§ **AIM OF THE TASK**
Starting from the first line below, count every line holding the word "issues", then state the total alone.

§ **SOURCE MATERIAL**
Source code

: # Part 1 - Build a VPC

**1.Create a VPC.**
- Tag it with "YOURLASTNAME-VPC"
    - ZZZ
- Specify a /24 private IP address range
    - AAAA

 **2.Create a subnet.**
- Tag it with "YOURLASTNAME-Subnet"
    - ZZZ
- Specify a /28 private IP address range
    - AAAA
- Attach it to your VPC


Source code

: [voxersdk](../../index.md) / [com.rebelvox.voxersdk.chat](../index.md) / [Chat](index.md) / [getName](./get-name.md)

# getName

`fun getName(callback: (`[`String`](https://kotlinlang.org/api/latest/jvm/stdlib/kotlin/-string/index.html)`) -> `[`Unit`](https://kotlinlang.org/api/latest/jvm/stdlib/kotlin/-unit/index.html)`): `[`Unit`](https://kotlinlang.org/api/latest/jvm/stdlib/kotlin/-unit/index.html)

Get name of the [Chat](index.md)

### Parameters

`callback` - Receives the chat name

...

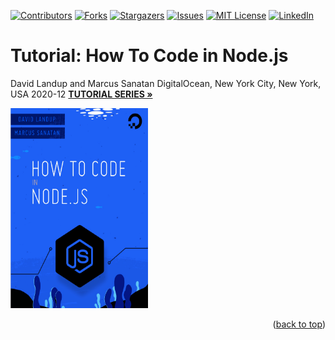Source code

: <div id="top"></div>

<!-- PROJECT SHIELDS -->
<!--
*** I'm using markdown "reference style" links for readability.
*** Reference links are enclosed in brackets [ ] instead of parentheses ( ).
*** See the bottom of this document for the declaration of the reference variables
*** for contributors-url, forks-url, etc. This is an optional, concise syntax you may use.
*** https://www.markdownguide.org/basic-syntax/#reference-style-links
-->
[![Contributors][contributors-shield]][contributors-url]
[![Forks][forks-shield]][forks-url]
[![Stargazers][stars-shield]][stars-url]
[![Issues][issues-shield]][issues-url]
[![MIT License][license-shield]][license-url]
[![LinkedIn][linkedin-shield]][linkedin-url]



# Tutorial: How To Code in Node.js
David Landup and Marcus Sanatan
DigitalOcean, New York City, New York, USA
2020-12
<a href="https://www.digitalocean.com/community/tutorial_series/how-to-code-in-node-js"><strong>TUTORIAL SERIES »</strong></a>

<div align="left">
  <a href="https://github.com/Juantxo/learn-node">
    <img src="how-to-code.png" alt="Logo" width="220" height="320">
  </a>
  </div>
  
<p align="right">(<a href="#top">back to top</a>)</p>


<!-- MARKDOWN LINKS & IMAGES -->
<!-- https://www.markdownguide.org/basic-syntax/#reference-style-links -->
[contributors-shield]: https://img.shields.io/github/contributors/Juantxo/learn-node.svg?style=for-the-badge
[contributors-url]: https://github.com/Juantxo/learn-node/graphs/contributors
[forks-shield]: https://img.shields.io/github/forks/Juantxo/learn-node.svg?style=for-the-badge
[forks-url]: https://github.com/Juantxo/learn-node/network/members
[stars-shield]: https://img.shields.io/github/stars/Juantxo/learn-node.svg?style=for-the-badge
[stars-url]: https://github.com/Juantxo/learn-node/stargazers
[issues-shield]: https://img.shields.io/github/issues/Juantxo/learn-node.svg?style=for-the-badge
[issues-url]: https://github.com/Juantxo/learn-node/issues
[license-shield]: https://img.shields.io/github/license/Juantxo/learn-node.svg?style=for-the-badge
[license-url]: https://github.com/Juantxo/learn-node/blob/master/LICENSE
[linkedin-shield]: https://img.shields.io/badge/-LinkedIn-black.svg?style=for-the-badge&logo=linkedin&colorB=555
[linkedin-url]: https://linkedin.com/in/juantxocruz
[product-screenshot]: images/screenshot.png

---

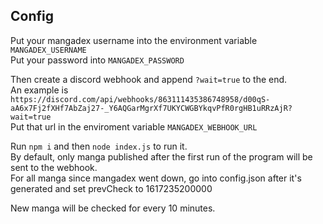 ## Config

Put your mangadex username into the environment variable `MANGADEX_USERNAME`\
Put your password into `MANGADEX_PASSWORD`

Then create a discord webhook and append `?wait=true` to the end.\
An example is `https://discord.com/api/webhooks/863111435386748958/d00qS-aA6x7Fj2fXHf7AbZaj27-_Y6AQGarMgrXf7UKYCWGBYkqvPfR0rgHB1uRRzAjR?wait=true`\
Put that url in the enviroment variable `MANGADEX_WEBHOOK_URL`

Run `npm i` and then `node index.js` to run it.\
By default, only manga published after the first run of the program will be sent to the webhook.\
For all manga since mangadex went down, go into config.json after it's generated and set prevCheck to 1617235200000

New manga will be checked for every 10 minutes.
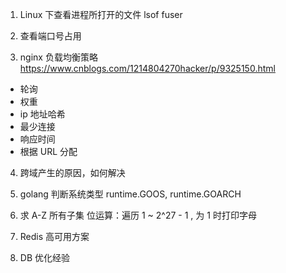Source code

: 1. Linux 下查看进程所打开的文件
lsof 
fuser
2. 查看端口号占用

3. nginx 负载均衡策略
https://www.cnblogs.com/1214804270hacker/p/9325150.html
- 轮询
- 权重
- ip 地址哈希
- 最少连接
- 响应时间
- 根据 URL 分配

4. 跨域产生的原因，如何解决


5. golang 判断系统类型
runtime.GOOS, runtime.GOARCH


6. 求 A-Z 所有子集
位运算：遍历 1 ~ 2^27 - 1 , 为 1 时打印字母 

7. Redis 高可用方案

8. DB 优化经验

§ **ANSWER AREA**
3